RECORD EXTRACTS:
◆ ◆ ◆ ◆ ◆
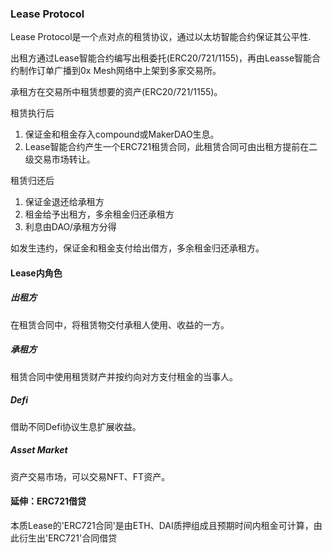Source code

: ### Lease Protocol
Lease Protocol是一个点对点的租赁协议，通过以太坊智能合约保证其公平性.

出租方通过Lease智能合约编写出租委托(ERC20/721/1155)，再由Leasse智能合约制作订单广播到0x Mesh网络中上架到多家交易所。

承租方在交易所中租赁想要的资产(ERC20/721/1155)。

租赁执行后
1. 保证金和租金存入compound或MakerDAO生息。
2. Lease智能合约产生一个ERC721租赁合同，此租赁合同可由出租方提前在二级交易市场转让。

租赁归还后
1. 保证金退还给承租方
2. 租金给予出租方，多余租金归还承租方
3. 利息由DAO/承租方分得

如发生违约，保证金和租金支付给出借方，多余租金归还承租方。


#### Lease内角色
##### 出租方
在租赁合同中，将租赁物交付承租人使用、收益的一方。
##### 承租方
租赁合同中使用租赁财产并按约向对方支付租金的当事人。
##### Defi
借助不同Defi协议生息扩展收益。
##### Asset Market
资产交易市场，可以交易NFT、FT资产。

#### 延伸：ERC721借贷
本质Lease的'ERC721合同'是由ETH、DAI质押组成且预期时间内租金可计算，由此衍生出'ERC721'合同借贷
◆ ◆ ◆ ◆ ◆
TASK PROMPT:
The entries above are to be retyped exactly, with each picture left out.

ANSWER SECTION:
Source code

: ### Lease Protocol
Lease Protocol是一个点对点的租赁协议，通过以太坊智能合约保证其公平性.

出租方通过Lease智能合约编写出租委托(ERC20/721/1155)，再由Leasse智能合约制作订单广播到0x Mesh网络中上架到多家交易所。

承租方在交易所中租赁想要的资产(ERC20/721/1155)。

租赁执行后
1. 保证金和租金存入compound或MakerDAO生息。
2. Lease智能合约产生一个ERC721租赁合同，此租赁合同可由出租方提前在二级交易市场转让。

租赁归还后
1. 保证金退还给承租方
2. 租金给予出租方，多余租金归还承租方
3. 利息由DAO/承租方分得

如发生违约，保证金和租金支付给出借方，多余租金归还承租方。


#### Lease内角色
##### 出租方
在租赁合同中，将租赁物交付承租人使用、收益的一方。
##### 承租方
租赁合同中使用租赁财产并按约向对方支付租金的当事人。
##### Defi
借助不同Defi协议生息扩展收益。
##### Asset Market
资产交易市场，可以交易NFT、FT资产。

#### 延伸：ERC721借贷
本质Lease的'ERC721合同'是由ETH、DAI质押组成且预期时间内租金可计算，由此衍生出'ERC721'合同借贷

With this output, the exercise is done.